Kennedy's body was moved to a permanent burial place and memorial at Arlington National Cemetery.
Eternal Flame Lee Harvey Oswald
Kennedy's life and the subsequent conspiracy theories surrounding his death have been the inspiration for
many films. Recent ones include Nigel Turner's 1988 mini series The Men Who Killed Kennedy, Oliver
Stone's 1991 blockbuster, JFK, and 1993's JFK: Reckless Youth, which looked at Kennedy's early years.
John F. Kennedy was the most recent Democratic president to push for income tax cuts to improve the
economy. He was also the most recent Northern Democrat to win the Presidency.
http://www.jfklibrary.org/
.
Racial Integration
African Americans fought bravely in World War II and also worked in war industries in the United States
during the war. After the war, they once again faced the racial discrimination that had been traditional
before the war, but many people took bold actions to end discrimination and promote integration. Review
the following details of six major events in the recent history of the civil rights movement.
• 1948––President Harry Truman issued an executive order to integrate the U.S. Armed Forces and end
discrimination in the hiring of U.S. government employees. In turn, this led to the civil rights laws enacted
in the 1960s.
• 1954––In the Brown v. Board of Education case, the U.S. Supreme Court declared that state laws
establishing “separate but equal” public schools denied African American students the equal education
promised in the 14th Amendment. The Court’s decision reversed prior rulings dating back to the Plessy v.

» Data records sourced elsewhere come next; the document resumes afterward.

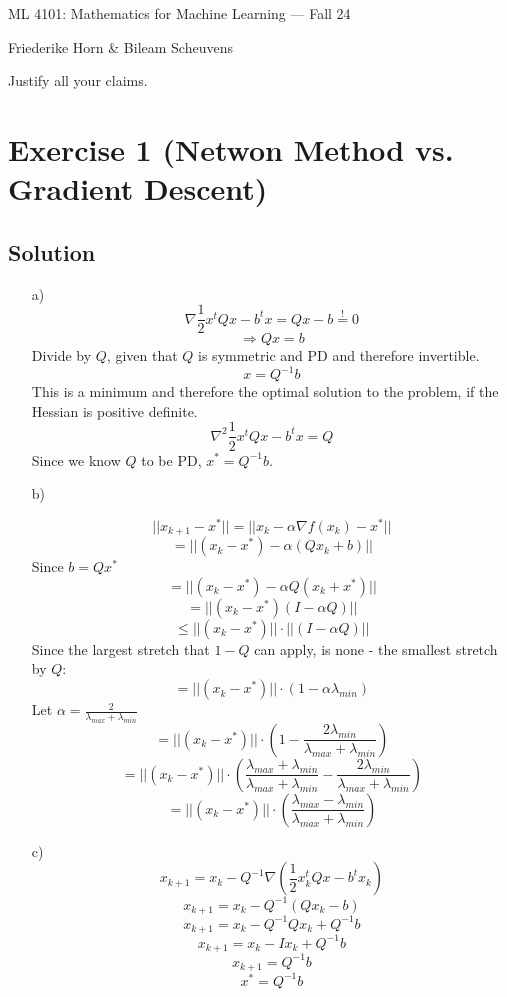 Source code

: \documentclass[10pt]{article}
\numberwithin{equation}{section}
\begin{document}
\begin{center}
    \sc ML 4101: Mathematics for Machine Learning --- Fall 24
\end{center}

\noindent Friederike Horn \& Bileam Scheuvens

Justify all your claims.
\section*{Exercise 1 (Netwon Method vs. Gradient Descent)}

\subsection*{Solution}

\begin{enumerate}
\item[a)]{
    $$\nabla \frac{1}{2} x^t Qx - b^t x = Qx - b \overset{!}{=} 0$$
    $$ \Rightarrow Qx = b$$
    Divide by $Q$, given that $Q$ is symmetric and PD and therefore invertible.
    $$ x = Q^{-1}b$$
    This is a minimum and therefore the optimal solution to the problem, if the Hessian is positive definite.
    $$\nabla^2 \frac{1}{2} x^t Qx - b^t x = Q$$
    Since we know $Q$ to be PD, $x^* = Q^{-1}b$.
  }

\item[b)] {
    $$||x_{k+1} - x^*|| = ||x_k - \alpha \nabla f(x_k) - x^* ||$$
    $$ = ||(x_k - x^*)  - \alpha (Qx_k + b) ||$$
    Since $b = Qx^*$
    $$= ||(x_k - x^*) - \alpha Q (x_k + x^*) ||$$
    $$= ||(x_k - x^*) (I - \alpha Q)  ||$$
$$\leq ||(x_k - x^*)||\cdot ||(I - \alpha Q)  ||$$
Since the largest stretch that $1-Q$ can apply, is none - the smallest stretch by $Q$: 
$$= ||(x_k - x^*)||\cdot (1-\alpha \lambda_{min})$$
    Let $\alpha = \frac{2}{\lambda_{max} + \lambda_{min}}$
    $$= ||(x_k - x^*)||\cdot (1 - \frac{2\lambda_{min}}{\lambda_{max} + \lambda_{min}})$$
    $$= ||(x_k - x^*)||\cdot (\frac{\lambda_{max} + \lambda_{min}}{\lambda_{max} + \lambda_{min}} - \frac{2\lambda_{min}}{\lambda_{max} + \lambda_{min}})$$
$$= ||(x_k - x^*)||\cdot \left(\frac{\lambda_{max} - \lambda_{min}}{\lambda_{max} + \lambda_{min}}\right)$$

  }
\item[c)] {
    $$x_{k+1} = x_k - Q^{-1}\nabla (\frac{1}{2} x_k^t Qx - b^t x_k)$$
  $$x_{k+1} = x_k - Q^{-1}(Qx_k - b)$$
  $$x_{k+1} = x_k - Q^{-1}Qx_k + Q^{-1}b$$
  $$x_{k+1} = x_k - Ix_k + Q^{-1}b$$
  $$x_{k+1} = Q^{-1}b$$
  $$x^* = Q^{-1}b$$
}
\end{enumerate}
\end{document}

Ferguson case in 1896. Many people were unhappy with this decision, and some even refused to follow it.
The governor of Arkansas ordered the National Guard to keep nine African American students from
attending Little Rock’s Central High School; President Eisenhower sent federal troops to Little Rock to
force the high school to integrate.
• 1963––Martin Luther King, Jr., was arrested in Birmingham, Alabama, while demonstrating against
racial segregation. In jail he wrote his Letter from Birmingham Jail to address fears white religious leaders
had that he was moving too fast toward desegregation. In his letter, King explained why victims of
segregation, violent attacks, and murder found it difficult to wait for those injustices to end. Later the same
year, King delivered his most famous speech, I Have a Dream, to over 250,000 people at the Lincoln
Memorial in Washington, D.C. In this speech, King asked for peace and racial harmony.
• 1964––The Civil Rights Act of 1964 was signed into law by President Lyndon
Johnson. This law prohibited discrimination based on race, religion, national origin, and gender. It allowed
all citizens the right to enter any park, restroom, library, theater, and public building in the United States.
One factor that prompted this law was the long struggle for civil rights undertaken by America’s African
American population. Another factor was King’s famous I Have a Dream speech; its moving words helped
create widespread support for this law. Other factors were news reports of presidential actions that
combated civil rights violations, such as Truman’s in 1948 and Eisenhower’s in 1954, and Kennedy
sending federal troops to Mississippi (1962) and Alabama (1963) to force the integration of public
universities there.
• 1965––The Voting Rights Act of 1965 outlawed the requirement for would-be voters in the United States
to take literacy tests to register to vote because this requirement was judged as unfair to minorities. The act
provided money to pay for programs to register voters in areas with large numbers of unregistered
minorities, and it gave the Department of Justice the right to oversee the voting laws in certain districts that
had used tactics such as literacy tests or poll taxes to limit voting.
SSUSH 21-c. Analyze the impact of technology on American life; include the development of the personal
computer and the cellular telephone
Technological Wonders
In addition to the television, other post-War advances in technology brought Americans closer together
than ever before. Telephone lines covered the country, allowing people to stay in contact regardless of
distance. By the 1970s, early versions of today’s personal computers, the Internet, and cellular phones
gave a few Americans a glimpse of the technologies that someday would connect everyone to each other
regardless of where they were and would become as common as typewriters and public phone booths were
in the 1970s.
Early Personal Computer
First Cellular Phone 1973 by Dr. Martin Cooper of Motorola.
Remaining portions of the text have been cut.